A possible explanation is that the information from the days further away are more different to the validation dataset. Therefore, adding 2 or 3 days’ of data before the validation dataset into the model was like adding noise. This situation could be mitigated when adding sufficient amount of older data, as some subtle patterns might emerge with sufficient amount of “noise”. However, the benefit of adding more older data can grow very slowly, and the performance of 7-day data not yet reached the level of 1-day data.
Note that there are more than 30 million rows of data each day, and there could be some qualitative difference from day to day due to various real-world events, such the announcement of a popular song, or people were suddenly interested in an old song appeared in a commercial ad on TV. A better machine learning model should allow data scientists to manually factor in any potentially important real-world events.
For the model with the best performance, the AP was 0.571, and the mean accuracy of the 1st track was 0.744.
Also, compared to the leaderboard of this open challenge, the current best model (1-day) ranked within the top 1/3 of all the submissions.
This model was not overfitted.

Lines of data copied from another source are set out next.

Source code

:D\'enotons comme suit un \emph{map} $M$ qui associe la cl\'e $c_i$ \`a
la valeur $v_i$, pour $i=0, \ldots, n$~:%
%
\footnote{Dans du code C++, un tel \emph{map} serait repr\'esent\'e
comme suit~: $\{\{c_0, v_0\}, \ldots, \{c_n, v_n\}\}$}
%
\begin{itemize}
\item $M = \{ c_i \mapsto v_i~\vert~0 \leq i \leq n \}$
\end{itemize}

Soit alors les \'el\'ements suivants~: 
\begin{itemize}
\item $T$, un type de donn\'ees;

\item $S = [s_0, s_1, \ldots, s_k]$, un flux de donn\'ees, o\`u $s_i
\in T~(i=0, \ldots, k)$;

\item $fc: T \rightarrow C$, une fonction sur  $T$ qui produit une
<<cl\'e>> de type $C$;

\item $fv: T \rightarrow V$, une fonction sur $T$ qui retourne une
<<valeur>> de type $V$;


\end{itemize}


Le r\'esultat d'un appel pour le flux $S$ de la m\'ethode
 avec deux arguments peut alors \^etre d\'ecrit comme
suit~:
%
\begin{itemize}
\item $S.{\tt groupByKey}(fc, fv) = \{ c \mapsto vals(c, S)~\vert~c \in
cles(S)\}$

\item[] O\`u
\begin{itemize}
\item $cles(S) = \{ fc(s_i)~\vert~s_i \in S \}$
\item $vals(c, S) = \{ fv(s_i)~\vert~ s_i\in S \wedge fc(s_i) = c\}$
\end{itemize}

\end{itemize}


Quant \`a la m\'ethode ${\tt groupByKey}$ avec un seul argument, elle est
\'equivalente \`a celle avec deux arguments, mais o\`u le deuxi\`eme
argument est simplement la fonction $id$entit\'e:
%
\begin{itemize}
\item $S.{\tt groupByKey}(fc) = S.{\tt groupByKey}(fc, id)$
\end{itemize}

The mean accuracy in the cross-validation was 0.721, and the mean accuracy of the validation dataset was 0.677, the magnitude of overfitting was merely 4.4%.

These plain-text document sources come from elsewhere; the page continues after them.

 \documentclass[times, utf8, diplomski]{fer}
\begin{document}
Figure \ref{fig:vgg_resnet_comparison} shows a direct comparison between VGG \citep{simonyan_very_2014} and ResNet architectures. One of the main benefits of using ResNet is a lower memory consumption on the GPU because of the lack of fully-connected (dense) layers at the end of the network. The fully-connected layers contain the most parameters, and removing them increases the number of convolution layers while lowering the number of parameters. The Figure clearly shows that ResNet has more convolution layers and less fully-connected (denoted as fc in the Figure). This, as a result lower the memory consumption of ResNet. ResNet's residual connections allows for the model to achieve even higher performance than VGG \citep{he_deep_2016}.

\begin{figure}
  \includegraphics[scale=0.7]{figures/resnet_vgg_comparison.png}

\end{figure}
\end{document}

Jupyter notebook for visualization
SHAP (SHapley Additive exPlanations) is a game theoretic approach to explain the output of any machine learning model. Conceptually, it explores how much the model prediction will change after adding each variable.
This plot summarized the top 40 most influential features of the current model.

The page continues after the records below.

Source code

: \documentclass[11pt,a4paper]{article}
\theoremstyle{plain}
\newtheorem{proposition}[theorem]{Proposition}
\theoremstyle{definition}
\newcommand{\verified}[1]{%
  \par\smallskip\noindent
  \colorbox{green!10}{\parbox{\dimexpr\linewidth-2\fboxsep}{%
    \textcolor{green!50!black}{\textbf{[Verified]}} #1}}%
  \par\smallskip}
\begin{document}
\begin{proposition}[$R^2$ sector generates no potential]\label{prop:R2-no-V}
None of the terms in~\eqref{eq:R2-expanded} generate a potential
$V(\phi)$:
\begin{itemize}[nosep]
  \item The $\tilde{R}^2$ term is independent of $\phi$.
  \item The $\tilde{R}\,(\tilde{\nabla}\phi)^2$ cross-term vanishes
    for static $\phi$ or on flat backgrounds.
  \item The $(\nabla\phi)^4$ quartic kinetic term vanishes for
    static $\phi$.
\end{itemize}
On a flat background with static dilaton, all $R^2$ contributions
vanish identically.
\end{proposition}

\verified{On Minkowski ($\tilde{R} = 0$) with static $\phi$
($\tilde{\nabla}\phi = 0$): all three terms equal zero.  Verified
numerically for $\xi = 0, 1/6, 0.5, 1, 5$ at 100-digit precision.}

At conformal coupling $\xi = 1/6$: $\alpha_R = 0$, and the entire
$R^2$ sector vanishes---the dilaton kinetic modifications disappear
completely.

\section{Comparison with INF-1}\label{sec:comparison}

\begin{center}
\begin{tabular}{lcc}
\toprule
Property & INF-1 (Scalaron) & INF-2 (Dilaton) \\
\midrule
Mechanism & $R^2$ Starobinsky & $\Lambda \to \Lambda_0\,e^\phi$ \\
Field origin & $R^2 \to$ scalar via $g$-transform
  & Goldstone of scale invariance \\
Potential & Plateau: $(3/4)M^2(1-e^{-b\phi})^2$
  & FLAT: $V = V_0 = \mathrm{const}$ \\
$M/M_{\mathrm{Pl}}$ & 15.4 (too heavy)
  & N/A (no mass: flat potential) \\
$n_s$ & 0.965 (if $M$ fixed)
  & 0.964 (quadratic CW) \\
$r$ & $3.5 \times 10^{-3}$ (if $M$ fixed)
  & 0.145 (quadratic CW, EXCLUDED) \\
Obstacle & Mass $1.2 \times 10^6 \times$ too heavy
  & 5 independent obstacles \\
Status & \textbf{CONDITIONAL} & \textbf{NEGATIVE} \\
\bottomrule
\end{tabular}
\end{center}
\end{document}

An interesting observation is that 34 out of 40 top features were the augmented summarized data of each session’s history. This is consistent with the impression from the EDA. Take the session_position_sk2True_mean
for instance, if the later tracks in the 1st half of a session were skipped more often, the following tracks in the 2nd half of the same session were likely being skipped too (in other words, users were skipping multiple tracks in a row).
There were 3 out of 9 recommender features in the top-40 list, which were the recommender based on Kendall correlation, Hamming distance, and Spearman correlatin. For instance, the KendCorr300
feature in the plot means the observations with lower values of KendCorr300
(more blue) are more likely to be predict it as skip2==True
(higher SHAP value). It makes sense as lower KendCorr300
means the track in the an observation is less similar with the preferred tracks in the 1st half of the same session. It suggested that the individual recommender data is very helpful, and including multiple similarity/distance metrics can be helpful.
Last, only one track feature, the us_popularity_estimate
was in the top-40 list. It suggests two things: (1) Different users prefer different music, and there isn’t a feature that will make everyone dislike (otherwise it would not be published). (2) Popularity is essentially a metrics of all users’ preference, which is conceptually similar to collaborative filtering. It explains why this was the only important track feature in this model.
This project demonstrated that the right data is more useful than big data. I built a light and fast machine learning model with even very limited amount of data, even just a day before. Considering the costs of curating and computing big data, proper data engineering on the right data guided by domain knowledge can be more cost effective.
So, what can the stakeholders do to make the Spotify users to skip less? Despite many factors cannot be controlled by Spotify (such as the summarized data of each session’s history), (1) building a more precise recommender system based on multiple similarity/distance metrics and (2) recommend the tracks which have higher general popularity will lower the skipping rate.